There's not much to report when you've been ill.
Apparently the pounding headache discussed the other day may have had some cause other than the annoyance of the Big Bazaar departmental store (they're actually called that here), as it turned out to be the portent of something (slightly) more serious. I, however, choose to blame everything that follows on the Big Bazaar, and no amount of convincing will ever get me to set foot in that place again. But I digress.
Yesterday, I woke up with a worse headache, which deteriorated throughout the day into an eye-splitting, feverish, nausea-inducing debacle. Worry not: I went to the doctor in the evening (my host family is extremely solicitous) and got antibiotics and more. I feel much better now, and a pathologist should be by in the afternoon tomorrow to check for all the more serious things (ameobas, typhoid etc) so I can, hopefully, rule them out.
Nonetheless, I wanted to start properly telling about the vast and rich heritage of Lucknow, about my family, or my housemates at the very least.
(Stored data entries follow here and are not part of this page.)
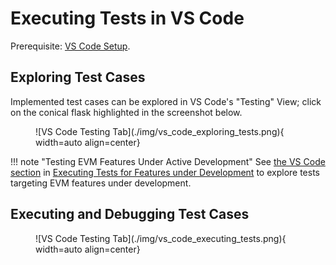 # Executing Tests in VS Code

Prerequisite: [VS Code Setup](./setup_vs_code.md).

## Exploring Test Cases

Implemented test cases can be explored in VS Code's "Testing" View; click on the conical flask highlighted in the screenshot below.

<figure markdown>  <!-- markdownlint-disable MD033 (MD033=no-inline-html) -->
 ![VS Code Testing Tab](./img/vs_code_exploring_tests.png){ width=auto align=center}
</figure>

!!! note "Testing EVM Features Under Active Development"
     See [the VS Code section](./executing_tests_dev_fork.md#executing-tests-for-features-under-development) in [Executing Tests for Features under Development](./executing_tests_dev_fork.md) to explore tests targeting EVM features under development.

## Executing and Debugging Test Cases

<figure markdown>
 ![VS Code Testing Tab](./img/vs_code_executing_tests.png){ width=auto align=center}
</figure>
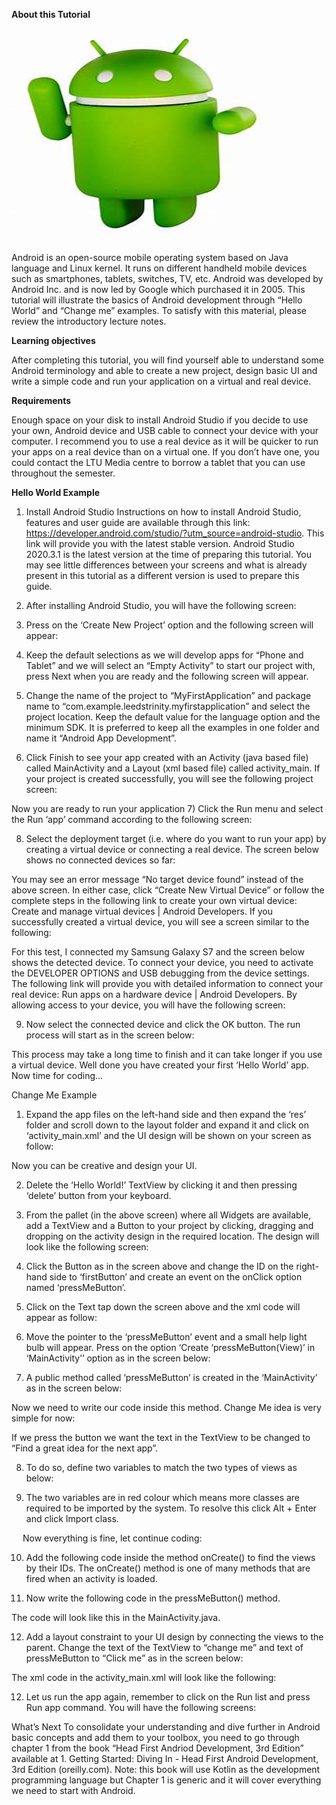 **About this Tutorial**


![image](uploads/7e766148270fd32ad121f48164e0b921/image.png)

Android is an open-source mobile operating system based on Java language and Linux kernel. It runs on different handheld mobile devices such as smartphones, tablets, switches, TV, etc. Android was developed by Android Inc. and is now led by Google which purchased it in 2005. This tutorial will illustrate the basics of Android development through “Hello World” and “Change me” examples. To satisfy with this material, please review the introductory lecture notes. 

**Learning objectives**

After completing this tutorial, you will find yourself able to understand some Android terminology and able to create a new project, design basic UI and write a simple code and run your application on a virtual and real device. 

**Requirements**

Enough space on your disk to install Android Studio if you decide to use your own, Android device and USB cable to connect your device with your computer. I recommend you to use a real device as it will be quicker to run your apps on a real device than on a virtual one. If you don’t have one, you could contact the LTU Media centre to borrow a tablet that you can use throughout the semester.

**Hello World Example**

1. Install Android Studio 
Instructions on how to install Android Studio, features and user guide are available through this link: https://developer.android.com/studio/?utm_source=android-studio. This link will provide you with the latest stable version. Android Studio 2020.3.1 is the latest version at the time of preparing this tutorial. You may see little differences between your screens and what is already present in this tutorial as a different version is used to prepare this guide.

1. After installing Android Studio, you will have the following screen: 

 
3) Press on the ‘Create New Project’ option and the following screen will appear:
 
4) Keep the default selections as we will develop apps for “Phone and Tablet” and we will select an “Empty Activity” to start our project with, press Next when you are ready and the following screen will appear.
 
5) Change the name of the project to “MyFirstApplication” and package name to “com.example.leedstrinity.myfirstapplication” and select the project location. Keep the default value for the language option and the minimum SDK.
 It is preferred to keep all the examples in one folder and name it “Android App Development”. 
6) Click Finish to see your app created with an Activity (java based file) called MainActivity and a Layout (xml based file) called activity_main. If your project is created successfully, you will see the following project screen:
 
Now you are ready to run your application
7) Click the Run menu and select the Run ‘app’ command according to the following screen:
 
8) Select the deployment target (i.e. where do you want to run your app) by creating a virtual device or connecting a real device. The screen below shows no connected devices so far:
  
You may see an error message “No target device found” instead of the above screen. In either case, click “Create New Virtual Device” or follow the complete steps in the following link to create your own virtual device: Create and manage virtual devices  |  Android Developers. If you successfully created a virtual device, you will see a screen similar to the following: 
 
For this test, I connected my Samsung Galaxy S7 and the screen below shows the detected device. To connect your device, you need to activate the DEVELOPER OPTIONS and USB debugging from the device settings. The following link will provide you with detailed information to connect your real device: Run apps on a hardware device  |  Android Developers.
By allowing access to your device, you will have the following screen:
 
9) Now select the connected device and click the OK button. The run process will start as in the screen below:
 
This process may take a long time to finish and it can take longer if you use a virtual device. 
Well done you have created your first ‘Hello World’ app.
 
Now time for coding…
 

Change Me Example 
1) Expand the app files on the left-hand side and then expand the ‘res’ folder and scroll down to the layout folder and expand it and click on ‘activity_main.xml’ and  the UI design will be shown on your screen as follow:
 

Now you can be creative and design your UI.
 
2) Delete the ‘Hello World!’ TextView by clicking it and then pressing ‘delete’ button from your keyboard. 
3) From the pallet (in the above screen) where all Widgets are available, add a TextView and a Button to your project by clicking, dragging and dropping on the activity design in the required location. The design will look like the following screen:
 
4) Click the Button as in the screen above and change the ID on the right-hand side to ‘firstButton’ and create an event on the onClick option named ‘pressMeButton’.


 
 
5) Click on the Text tap down the screen above and the xml code will appear as follow: 
 
6) Move the pointer to the ‘pressMeButton’ event and a small help light bulb will appear. Press on the option ‘Create ‘pressMeButton(View)’ in ‘MainActivity’’ option as in the screen below:
  
7) A public method called ‘pressMeButton’ is created in the ‘MainActivity’ as in the screen below:
 
Now we need to write our code inside this method. 
Change Me idea is very simple for now:



If we press the button we want the text in the TextView to be changed to “Find a great idea for the next app”. 

8) To do so, define two variables to match the two types of views as below:
 
9) The two variables are in red colour which means more classes are required to be imported by the system. To resolve this click Alt + Enter and click Import class.
 
 
Now everything is fine, let continue coding:
 
10) Add the following code inside the method onCreate() to find the views by their IDs. The onCreate() method is one of many methods that are fired when an activity is loaded.  
 
11) Now write the following code in the pressMeButton() method.
 
The code will look like this in the MainActivity.java.
 



12) Add a layout constraint to your UI design by connecting the views to the parent. Change the text of the TextView to “change me” and text of pressMeButton to “Click me” as in the screen below:
 
The xml code in the activity_main.xml will look like the following: 
 
12) Let us run the app again, remember to click on the Run list and press Run app command. You will have the following screens:
 


What’s Next 
To consolidate your understanding and dive further in Android basic concepts and add them to your toolbox, you need to go through chapter 1 from the book “Head First Andriod Development, 3rd Edition” available at 1. Getting Started: Diving In - Head First Android Development, 3rd Edition (oreilly.com).
Note: this book will use Kotlin as the development programming language but Chapter 1 is generic and it will cover everything we need to start with Android.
This all has to wait because I have been convalescing in my invalid room for one and a half days, and have seen nothing more than the stairs as I shakily go down for meals. Luckily my room has at least one feature of interest.
In almost every Indian room, there live a few or more small geckos called 'chipkali' in Hindi. 'Chipna' means 'to stick,' and they were so named because of their extremely useful footpads, which enable them to stick to almost any surface, even upside down. Many Indian women are afraid of them for some reason -- it seems to be an expected feminine fear, something like American women's supposed fear of mice.
Anyways, I think they are charming and helpful. They earn their keep by eating an enormous number of bugs. They almost never fall off of the surface they're on, unless they get into fights with other chipkalis. And this, too, is a fascinating affair: they stomp their little feet and make a very strange noise that would scare you if you weren't used to it, a kind of growly clicking sound.
I was able to capture one of my resident chipkali's photos, above. There is also a very tiny baby one, but it was too demure to sit still for the camera, and attempts to get its portrait were in vain.